Struggling with MS fatigue? You aren't alone. Approximately 90% of people living with multiple sclerosis deal with fatigue. An overwhelming sense of tiredness can be disruptive at work and take away from your family time and social life. This podcast dives into the different causes of MS fatigue, including disease impact on nervous system, medications and poor sleep. Approaches to improve both mental and motor fatigue are highlighted including energy conservation strategies, exercise and workplace changes. Fixing sleep issues can substantially help fatigue. Treatment options reviewed for causes of poor sleep such as anxiety, restless legs, leg cramps, need to urinate overnight and sleep apnea. Medication options for MS fatigue are reviewed including, amantadine, modafinil, armodafinil and amphetamines. Barry Singer MD, Director of The MS Center for Innovations in Care, interviews:
Randy, from Must Stop MS!, was diagnosed with multiple sclerosis in November 2012. Initially he was worried about his future: wheelchair? providing for his family? Knowing how he felt after the diagnosis led him to become an advocate for this disease. He started Must Stop MS! on Facebook to provide support, new information regarding MS, and to raise awareness of the disease. Must Stop MS! quickly spread to Twitter and Instagram. He started a weekly Twitter chat named #ChatMS that occurs every Monday at 7pm EST. His mission is to bring the MS community together to help raise awareness, support each other, and provide hope. Randy won't stop until "we get that cure we all need."
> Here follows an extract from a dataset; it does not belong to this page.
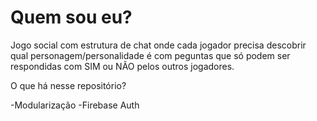 # Quem sou eu?
Jogo social com estrutura de chat onde cada jogador precisa descobrir qual personagem/personalidade é com peguntas que só podem ser respondidas com SIM ou NÃO pelos outros jogadores.


O que há nesse repositório?

-Modularização
-Firebase Auth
Enrique Alvarez MD PhD is an Assistant Professor of Neurology at the University of Colorado School of Medicine and cares for patients multiple sclerosis patients at the Rocky Mountain MS Center. He was a graduate of the Medical Scientist Training program at the University of Colorado Denver and completed his neurology residency and neuroimmunology fellowship at Washington University in St. Louis. He has a special interest in using biomarkers to customize treatments and patient care.